____ EXERCISE DATA
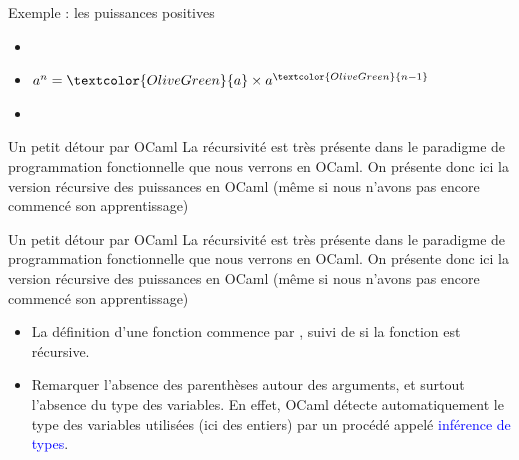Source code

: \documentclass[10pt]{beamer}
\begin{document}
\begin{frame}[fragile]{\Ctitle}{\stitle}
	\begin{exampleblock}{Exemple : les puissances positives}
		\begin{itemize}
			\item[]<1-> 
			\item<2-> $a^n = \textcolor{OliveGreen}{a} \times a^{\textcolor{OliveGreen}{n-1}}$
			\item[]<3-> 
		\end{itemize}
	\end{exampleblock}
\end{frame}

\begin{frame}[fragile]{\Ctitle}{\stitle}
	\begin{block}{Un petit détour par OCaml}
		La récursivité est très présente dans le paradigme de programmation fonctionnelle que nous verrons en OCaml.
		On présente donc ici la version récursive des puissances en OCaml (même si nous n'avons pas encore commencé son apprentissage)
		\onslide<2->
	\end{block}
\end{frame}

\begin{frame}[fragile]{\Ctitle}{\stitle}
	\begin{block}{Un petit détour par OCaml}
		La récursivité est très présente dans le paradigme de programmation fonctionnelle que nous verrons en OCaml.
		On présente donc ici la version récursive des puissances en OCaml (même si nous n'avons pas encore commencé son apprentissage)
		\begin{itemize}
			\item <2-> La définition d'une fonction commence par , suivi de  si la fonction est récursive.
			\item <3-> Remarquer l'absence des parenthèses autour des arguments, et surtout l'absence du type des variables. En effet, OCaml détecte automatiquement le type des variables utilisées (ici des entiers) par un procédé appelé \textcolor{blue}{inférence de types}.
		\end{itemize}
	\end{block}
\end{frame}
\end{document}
________
____ EXERCISE DATA
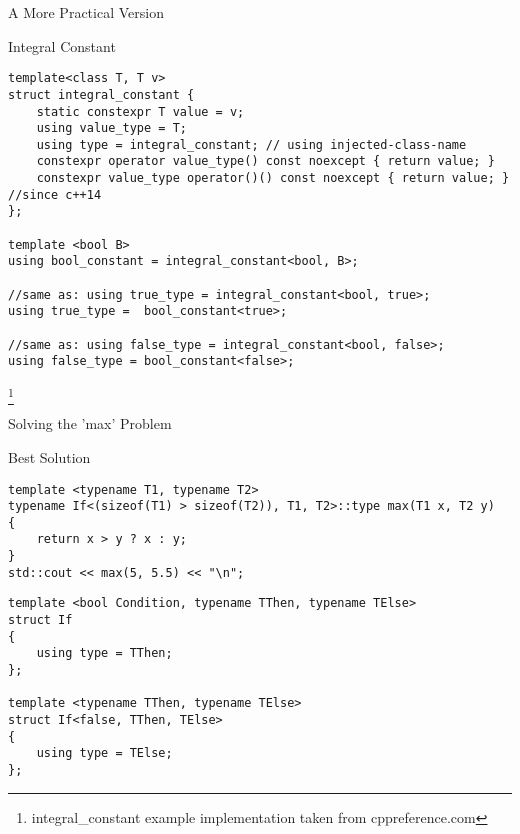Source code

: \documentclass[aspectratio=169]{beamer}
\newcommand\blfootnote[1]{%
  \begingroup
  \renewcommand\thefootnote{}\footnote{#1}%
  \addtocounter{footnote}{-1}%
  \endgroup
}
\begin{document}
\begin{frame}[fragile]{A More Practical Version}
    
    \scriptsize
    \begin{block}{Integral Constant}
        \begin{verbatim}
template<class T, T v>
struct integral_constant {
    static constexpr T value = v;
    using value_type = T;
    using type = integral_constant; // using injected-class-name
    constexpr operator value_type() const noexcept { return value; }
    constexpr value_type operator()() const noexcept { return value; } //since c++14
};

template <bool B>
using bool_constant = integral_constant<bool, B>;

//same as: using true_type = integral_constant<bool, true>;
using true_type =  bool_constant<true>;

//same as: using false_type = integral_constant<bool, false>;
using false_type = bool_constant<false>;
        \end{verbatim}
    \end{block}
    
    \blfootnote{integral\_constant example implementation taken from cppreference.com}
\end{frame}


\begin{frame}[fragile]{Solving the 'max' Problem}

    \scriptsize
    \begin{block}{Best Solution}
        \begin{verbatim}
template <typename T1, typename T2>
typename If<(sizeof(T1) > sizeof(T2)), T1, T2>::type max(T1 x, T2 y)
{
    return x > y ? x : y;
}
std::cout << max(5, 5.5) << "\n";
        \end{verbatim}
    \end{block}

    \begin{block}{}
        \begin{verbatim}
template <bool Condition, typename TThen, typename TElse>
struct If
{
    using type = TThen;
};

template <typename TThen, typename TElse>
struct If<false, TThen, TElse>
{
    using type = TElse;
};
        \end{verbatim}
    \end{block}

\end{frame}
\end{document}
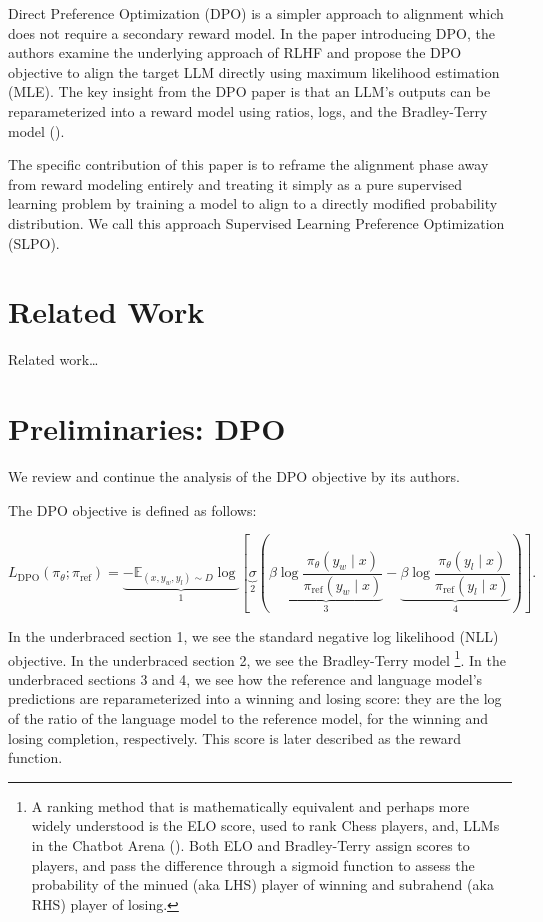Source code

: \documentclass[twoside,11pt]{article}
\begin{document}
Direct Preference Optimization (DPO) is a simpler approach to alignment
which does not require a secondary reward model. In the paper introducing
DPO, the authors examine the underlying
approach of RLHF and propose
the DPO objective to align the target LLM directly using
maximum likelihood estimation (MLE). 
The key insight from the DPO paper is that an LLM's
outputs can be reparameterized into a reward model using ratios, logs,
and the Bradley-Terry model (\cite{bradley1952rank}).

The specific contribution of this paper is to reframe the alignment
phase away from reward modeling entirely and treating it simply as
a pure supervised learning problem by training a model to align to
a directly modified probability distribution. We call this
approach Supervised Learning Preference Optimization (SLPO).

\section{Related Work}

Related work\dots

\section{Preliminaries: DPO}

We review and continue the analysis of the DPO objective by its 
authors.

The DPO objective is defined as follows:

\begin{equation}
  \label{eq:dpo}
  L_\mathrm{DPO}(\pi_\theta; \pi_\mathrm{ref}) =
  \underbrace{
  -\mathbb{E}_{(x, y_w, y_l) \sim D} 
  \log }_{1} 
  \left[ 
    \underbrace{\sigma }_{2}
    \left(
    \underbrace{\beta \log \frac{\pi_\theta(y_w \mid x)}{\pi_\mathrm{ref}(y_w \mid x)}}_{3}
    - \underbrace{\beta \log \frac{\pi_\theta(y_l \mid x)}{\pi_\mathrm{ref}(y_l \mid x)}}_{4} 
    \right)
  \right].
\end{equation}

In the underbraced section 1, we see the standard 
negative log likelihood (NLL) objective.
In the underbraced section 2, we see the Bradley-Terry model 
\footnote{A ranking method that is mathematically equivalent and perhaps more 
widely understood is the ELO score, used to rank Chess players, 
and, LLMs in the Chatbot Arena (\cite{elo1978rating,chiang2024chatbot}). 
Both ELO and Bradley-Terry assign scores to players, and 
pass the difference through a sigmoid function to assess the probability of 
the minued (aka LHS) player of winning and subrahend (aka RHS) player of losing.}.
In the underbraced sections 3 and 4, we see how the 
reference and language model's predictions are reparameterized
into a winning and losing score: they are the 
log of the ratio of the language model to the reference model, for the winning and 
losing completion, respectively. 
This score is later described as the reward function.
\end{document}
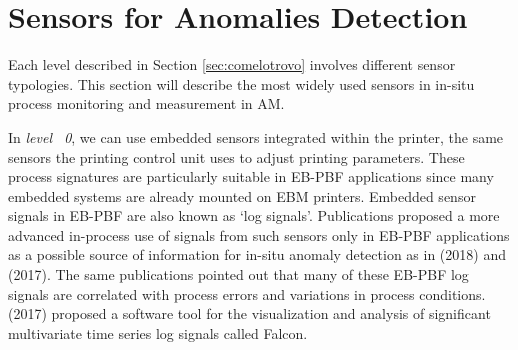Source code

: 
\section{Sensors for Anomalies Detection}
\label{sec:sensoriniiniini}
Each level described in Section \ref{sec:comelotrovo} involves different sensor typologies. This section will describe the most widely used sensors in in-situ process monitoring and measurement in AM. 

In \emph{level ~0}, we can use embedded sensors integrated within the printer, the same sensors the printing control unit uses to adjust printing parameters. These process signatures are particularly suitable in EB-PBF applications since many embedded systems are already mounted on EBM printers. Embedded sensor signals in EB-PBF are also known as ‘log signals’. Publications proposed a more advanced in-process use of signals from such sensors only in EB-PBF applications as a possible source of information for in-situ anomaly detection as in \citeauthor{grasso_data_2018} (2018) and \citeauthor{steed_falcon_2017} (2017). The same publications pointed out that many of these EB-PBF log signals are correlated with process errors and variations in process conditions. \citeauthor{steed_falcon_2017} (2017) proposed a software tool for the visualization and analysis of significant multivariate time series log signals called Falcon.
________
____ EXERCISE DATA
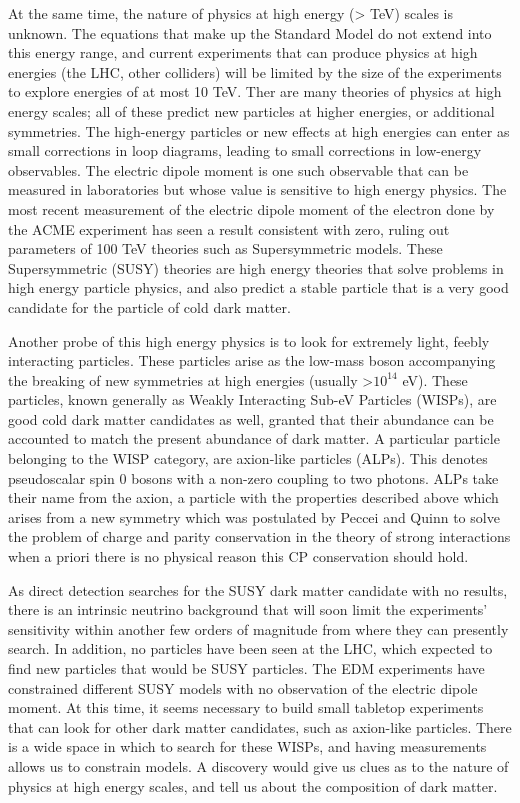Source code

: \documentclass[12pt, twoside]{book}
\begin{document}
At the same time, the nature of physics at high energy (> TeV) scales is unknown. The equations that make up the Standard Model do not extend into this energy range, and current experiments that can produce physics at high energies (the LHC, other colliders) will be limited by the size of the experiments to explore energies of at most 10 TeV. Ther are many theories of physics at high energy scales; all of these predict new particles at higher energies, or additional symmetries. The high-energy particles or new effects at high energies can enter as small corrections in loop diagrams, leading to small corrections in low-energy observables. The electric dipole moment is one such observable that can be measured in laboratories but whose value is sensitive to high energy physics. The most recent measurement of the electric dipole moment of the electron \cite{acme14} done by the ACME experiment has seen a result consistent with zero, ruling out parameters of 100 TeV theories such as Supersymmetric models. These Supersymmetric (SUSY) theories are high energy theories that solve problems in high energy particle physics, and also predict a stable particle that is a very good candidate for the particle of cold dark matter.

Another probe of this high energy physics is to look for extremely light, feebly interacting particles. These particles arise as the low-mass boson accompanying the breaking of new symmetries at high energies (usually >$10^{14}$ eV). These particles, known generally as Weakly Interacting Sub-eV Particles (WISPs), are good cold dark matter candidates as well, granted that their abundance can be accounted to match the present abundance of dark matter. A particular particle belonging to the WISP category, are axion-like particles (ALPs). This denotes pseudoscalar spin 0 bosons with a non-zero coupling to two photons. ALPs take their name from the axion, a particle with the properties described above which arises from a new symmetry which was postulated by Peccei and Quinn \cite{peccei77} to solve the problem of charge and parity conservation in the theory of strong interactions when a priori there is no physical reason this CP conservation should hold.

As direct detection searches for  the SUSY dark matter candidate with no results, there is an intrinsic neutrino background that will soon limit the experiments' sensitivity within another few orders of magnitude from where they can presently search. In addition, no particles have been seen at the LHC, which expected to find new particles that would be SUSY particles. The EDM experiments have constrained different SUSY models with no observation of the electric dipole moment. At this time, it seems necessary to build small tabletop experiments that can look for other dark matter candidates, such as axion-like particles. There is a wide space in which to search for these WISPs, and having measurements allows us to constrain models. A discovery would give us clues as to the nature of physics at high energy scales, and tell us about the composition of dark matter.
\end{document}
________
AIM OF THE EXERCISE:
Out of the records above, pull each line containing the word "noexcept".

ANSWER TO THIS EXERCISE:
    constexpr operator value_type() const noexcept { return value; }
    constexpr value_type operator()() const noexcept { return value; } //since c++14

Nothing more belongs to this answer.